The boy called a taxi.

"They want to know where you're going."

Kasper expected to hear himself say: "Out along Strand Road."

But that wasn't what came out of his mouth.

"Into town," he said. "To the darkest part of Nørrebro."

* * *

Stina's apartment was on Sjælland Street, on the ninth and top floor. He asked the taxi to wait. There were a few drunks on the street; they looked quizzically at his bathrobe and flip-flops.

The building had no elevator, and he climbed the last flights slowly; her sound hovered over everything.
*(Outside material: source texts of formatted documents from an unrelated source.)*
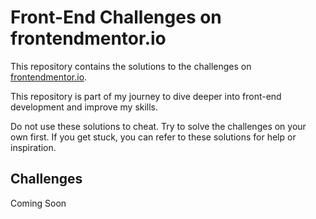 # Front-End Challenges on frontendmentor.io

This repository contains the solutions to the challenges on [frontendmentor.io](https://www.frontendmentor.io/challenges).

This repository is part of my journey to dive deeper into front-end development and improve my skills.

Do not use these solutions to cheat. Try to solve the challenges on your own first. If you get stuck, you can refer to these solutions for help or inspiration.

## Challenges

Coming Soon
He had plumbed the
depths of only a hopelessly small part of her.

He stood for a while outside her door listening to the sleeping building, then his fingers found the key above the door. Inside, he stood for a while again, without turning on a light.

It was one square room plus a small kitchen and bathroom, with sloping white walls, a bay-window seat, and very few pieces of furniture. The furnishing was not only Spartan--it was like a cell. Nevertheless, the room was alive.

Part of the secret was that the few things in the room were placed with precision, like stones in a sand garden. He had worn out more set designers and prop masters than he could remember; only a handful of them had what Stina had. And they, like her, used very few pieces of furniture, few lamps, few props.

He could hear the echo of her bare feet on the floorboards; he could sense some of her fragrance. But on other levels the apartment provided almost no information. A scoured oak desk. A brown Poul Henningsen lamp from the thirties. One chair. A large double bed. A flat file designed for architects and graphic artists, which he'd used to take the measurements for the drawer in the trailer. On the desk, a few writing materials. And two computers. On a low table, two printers. A large bulletin board with maps and charts hung on one wall. Pieces of driftwood lay in various places, wood that had turned black, then silvery gray. Beach rocks. Conch shells. Flowers, orchids--not those found in flower shops, but muted, rare botanical species that he had seen here for the first time. A low shelf held professional books. Hanging on another wall was a rug made of fine black wool with an intricately woven geometric design. No pictures on the walls. No photographs.